We hung out a few times when she got back. We went to the amazing bizarro-music fest put on by The Whitehaus Family Record, called Weirdstock. Afterwards, I went through a few weeks of nagging doubt and agonizing worrisome indigestion when I knew that I was being ignored and avoided. Eventually, I got the truth out of her about the way she felt about Guy, the way she had always felt, and that was really all I ever got to know. I should’ve had that dramatic “rocks against her window” confrontation scene, but it seemed useless. In a matter of weeks I was going to Spain to live and teach English for a year. I still don’t know how she had a better story than this with Guy. I asked her to tell it to me once, but she never did.

Of all the things I could’ve done differently, now it just seems like it would’ve been nice to tell her my sappy, pathetic confession that we had a good story. It really was like a movie, and for as long as I can remember I’ve wanted me life to be like a movie. And even if there was no happy ending and afterward it sucked, and it sucked for a while, I hope Stephanie is happy. I’m pretty sure her wish came true.

TRACK 22. “After Hours” by The Velvet Underground from The Velvet Underground
“If you close the door, the night could last forever.”
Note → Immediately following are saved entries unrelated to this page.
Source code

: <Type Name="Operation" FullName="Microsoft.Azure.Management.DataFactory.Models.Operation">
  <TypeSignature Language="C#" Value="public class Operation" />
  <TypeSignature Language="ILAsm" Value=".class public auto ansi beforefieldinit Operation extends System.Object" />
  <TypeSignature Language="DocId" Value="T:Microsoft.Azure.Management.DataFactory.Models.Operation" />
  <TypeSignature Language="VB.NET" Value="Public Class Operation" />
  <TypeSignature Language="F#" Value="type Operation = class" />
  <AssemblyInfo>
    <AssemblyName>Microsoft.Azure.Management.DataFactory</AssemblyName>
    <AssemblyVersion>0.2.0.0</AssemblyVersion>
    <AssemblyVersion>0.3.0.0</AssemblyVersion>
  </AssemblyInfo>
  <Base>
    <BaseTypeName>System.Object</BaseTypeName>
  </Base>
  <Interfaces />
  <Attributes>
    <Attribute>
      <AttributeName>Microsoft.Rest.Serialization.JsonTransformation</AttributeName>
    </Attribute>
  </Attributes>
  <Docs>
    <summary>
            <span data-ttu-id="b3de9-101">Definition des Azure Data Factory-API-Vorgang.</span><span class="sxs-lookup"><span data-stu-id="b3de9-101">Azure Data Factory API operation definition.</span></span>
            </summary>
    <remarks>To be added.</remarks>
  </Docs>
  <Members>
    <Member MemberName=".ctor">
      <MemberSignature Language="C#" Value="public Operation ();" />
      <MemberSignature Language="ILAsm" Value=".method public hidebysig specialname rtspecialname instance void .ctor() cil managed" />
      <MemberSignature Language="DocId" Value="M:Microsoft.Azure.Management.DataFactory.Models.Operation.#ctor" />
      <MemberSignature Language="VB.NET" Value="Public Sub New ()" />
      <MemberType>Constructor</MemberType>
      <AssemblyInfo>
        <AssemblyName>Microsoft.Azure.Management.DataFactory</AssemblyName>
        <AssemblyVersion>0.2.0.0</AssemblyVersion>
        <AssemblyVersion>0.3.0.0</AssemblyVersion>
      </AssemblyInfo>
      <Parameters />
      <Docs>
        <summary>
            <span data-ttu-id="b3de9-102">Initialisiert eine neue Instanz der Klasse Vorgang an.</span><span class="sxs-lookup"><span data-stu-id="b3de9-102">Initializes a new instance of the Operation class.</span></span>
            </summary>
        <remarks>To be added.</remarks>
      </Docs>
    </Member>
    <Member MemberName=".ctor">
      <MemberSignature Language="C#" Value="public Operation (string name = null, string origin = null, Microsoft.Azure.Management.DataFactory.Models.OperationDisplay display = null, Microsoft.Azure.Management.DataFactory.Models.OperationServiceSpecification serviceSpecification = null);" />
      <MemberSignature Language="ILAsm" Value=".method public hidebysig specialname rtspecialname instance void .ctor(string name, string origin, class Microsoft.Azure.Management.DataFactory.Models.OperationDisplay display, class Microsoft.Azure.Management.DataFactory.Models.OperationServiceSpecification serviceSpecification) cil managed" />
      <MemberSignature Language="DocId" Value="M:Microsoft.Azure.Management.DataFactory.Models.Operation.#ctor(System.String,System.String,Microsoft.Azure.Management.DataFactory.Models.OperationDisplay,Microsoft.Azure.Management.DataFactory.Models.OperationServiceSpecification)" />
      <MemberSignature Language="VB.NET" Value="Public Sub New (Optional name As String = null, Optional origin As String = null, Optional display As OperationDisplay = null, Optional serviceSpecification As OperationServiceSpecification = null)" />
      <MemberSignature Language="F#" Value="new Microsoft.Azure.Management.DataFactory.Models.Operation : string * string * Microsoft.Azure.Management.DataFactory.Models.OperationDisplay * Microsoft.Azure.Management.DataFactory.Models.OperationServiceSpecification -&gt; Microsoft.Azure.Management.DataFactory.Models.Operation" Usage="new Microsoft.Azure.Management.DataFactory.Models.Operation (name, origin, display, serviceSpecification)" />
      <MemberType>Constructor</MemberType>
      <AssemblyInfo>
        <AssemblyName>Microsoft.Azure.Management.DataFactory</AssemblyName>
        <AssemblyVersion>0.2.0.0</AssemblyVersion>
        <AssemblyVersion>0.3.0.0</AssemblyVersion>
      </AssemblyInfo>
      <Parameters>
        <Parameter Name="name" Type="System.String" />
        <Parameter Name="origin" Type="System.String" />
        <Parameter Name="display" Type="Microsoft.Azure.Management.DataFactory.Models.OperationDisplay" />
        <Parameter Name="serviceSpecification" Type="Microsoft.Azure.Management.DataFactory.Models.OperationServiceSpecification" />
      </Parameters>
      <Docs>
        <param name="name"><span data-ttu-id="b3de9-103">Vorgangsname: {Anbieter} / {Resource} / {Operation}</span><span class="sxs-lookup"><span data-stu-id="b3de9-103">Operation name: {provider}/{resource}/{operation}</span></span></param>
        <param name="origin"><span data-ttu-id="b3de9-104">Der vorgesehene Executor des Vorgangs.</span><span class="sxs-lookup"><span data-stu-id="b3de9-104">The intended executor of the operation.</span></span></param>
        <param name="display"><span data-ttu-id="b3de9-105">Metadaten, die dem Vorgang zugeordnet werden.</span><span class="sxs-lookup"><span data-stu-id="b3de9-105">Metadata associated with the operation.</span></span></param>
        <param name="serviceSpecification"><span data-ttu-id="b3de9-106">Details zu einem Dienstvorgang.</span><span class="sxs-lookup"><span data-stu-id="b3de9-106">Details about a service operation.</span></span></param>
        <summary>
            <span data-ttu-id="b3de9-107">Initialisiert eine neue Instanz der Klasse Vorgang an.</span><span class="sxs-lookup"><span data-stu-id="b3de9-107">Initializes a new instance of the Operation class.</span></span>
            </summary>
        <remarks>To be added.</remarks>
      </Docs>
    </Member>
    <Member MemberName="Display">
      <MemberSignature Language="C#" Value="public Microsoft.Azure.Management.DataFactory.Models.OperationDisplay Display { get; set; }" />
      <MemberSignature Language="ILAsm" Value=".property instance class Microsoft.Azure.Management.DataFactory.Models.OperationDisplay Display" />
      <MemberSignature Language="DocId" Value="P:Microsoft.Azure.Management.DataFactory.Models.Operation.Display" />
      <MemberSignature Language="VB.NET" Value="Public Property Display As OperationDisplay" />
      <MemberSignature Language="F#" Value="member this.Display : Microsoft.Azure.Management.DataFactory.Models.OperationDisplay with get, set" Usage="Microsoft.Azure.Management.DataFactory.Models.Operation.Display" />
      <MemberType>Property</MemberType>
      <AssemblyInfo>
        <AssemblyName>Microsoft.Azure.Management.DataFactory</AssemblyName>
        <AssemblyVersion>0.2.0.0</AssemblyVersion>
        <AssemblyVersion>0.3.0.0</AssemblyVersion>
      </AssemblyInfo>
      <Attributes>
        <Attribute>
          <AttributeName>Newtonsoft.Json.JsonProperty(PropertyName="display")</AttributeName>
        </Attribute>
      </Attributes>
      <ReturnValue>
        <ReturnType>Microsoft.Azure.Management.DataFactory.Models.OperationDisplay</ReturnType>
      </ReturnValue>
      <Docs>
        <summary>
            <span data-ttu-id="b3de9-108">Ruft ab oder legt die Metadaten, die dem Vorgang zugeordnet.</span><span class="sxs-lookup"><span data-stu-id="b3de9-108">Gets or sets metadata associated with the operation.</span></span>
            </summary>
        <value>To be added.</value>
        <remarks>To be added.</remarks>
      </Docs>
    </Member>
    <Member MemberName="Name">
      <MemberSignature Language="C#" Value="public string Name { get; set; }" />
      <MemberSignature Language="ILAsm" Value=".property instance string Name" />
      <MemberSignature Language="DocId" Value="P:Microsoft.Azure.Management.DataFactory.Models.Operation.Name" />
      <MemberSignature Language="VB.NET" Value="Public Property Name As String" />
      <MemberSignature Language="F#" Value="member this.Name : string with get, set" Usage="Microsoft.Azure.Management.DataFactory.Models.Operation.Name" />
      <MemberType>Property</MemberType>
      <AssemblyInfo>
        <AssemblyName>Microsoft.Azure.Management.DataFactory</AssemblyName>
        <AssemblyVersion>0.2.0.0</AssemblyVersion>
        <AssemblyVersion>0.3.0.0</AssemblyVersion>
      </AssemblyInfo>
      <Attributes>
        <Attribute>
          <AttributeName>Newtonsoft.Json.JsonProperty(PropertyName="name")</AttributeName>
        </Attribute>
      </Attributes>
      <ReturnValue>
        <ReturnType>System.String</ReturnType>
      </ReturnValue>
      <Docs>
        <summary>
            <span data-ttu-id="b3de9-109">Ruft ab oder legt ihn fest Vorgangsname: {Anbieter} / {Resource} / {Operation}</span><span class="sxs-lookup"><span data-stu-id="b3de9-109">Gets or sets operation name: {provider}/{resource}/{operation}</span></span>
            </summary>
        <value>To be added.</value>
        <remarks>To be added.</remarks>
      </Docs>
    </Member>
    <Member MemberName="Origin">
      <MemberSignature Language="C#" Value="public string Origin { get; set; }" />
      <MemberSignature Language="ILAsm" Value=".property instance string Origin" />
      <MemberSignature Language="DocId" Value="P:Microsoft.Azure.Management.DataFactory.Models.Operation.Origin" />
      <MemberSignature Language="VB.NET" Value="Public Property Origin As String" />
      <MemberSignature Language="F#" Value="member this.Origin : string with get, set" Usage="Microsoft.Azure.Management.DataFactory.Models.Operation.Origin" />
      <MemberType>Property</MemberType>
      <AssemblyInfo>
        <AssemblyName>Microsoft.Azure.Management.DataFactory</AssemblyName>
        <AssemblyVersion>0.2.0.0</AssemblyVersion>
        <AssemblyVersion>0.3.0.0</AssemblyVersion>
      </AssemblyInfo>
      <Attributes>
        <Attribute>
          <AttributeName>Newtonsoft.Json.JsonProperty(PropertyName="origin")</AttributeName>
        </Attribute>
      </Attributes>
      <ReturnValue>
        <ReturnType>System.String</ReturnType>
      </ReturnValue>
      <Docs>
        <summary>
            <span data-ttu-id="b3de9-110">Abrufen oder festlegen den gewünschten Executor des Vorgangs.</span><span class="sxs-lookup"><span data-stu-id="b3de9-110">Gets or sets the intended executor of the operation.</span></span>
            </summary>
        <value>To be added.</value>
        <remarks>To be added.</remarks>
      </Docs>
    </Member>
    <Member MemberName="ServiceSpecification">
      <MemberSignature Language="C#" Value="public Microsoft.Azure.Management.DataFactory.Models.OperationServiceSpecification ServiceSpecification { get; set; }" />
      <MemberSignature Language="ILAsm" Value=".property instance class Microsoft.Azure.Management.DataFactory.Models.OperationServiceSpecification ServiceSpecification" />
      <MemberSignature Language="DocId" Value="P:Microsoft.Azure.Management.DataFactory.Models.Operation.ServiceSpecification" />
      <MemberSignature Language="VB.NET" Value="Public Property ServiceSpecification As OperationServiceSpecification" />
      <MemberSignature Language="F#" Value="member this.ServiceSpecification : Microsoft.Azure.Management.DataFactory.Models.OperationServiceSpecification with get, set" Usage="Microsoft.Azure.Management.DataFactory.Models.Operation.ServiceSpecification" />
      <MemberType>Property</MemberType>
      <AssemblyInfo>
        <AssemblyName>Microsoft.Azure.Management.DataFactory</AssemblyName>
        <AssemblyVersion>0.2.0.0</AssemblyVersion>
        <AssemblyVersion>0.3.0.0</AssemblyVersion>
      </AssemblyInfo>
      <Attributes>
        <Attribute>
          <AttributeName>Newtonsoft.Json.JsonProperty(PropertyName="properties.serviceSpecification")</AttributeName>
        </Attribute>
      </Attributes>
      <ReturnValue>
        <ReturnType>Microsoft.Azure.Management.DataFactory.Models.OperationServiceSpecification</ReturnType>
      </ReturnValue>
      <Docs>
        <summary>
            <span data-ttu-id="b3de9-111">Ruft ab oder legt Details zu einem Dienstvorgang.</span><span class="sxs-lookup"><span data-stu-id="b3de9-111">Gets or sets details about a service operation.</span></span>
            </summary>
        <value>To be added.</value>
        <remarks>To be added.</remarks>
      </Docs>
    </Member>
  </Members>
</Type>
“After Hours” inspired the previous track from The Science of Sleep. Those two songs were how I bookended her mix and it always seemed like a few good notes to leave things on. The Music Tapes came storming through our lives for two nights, and it was a crazy way to get to know someone.  You can’t be sad when the show ends and the band packs up and drives away, because no matter how unbelievable and fun it was, some things just have to come to an end. If it never happens to you again, if those crazy bedroom lullabies never wind their way back to your door, at least you experienced it once. At least you have the memory of that secret once in a lifetime thing that only those involved will never know. At least you have that story. So even if she forgot the tale, at least it’ll exist here. And that’s where I’ll keep it so it won’t bother me.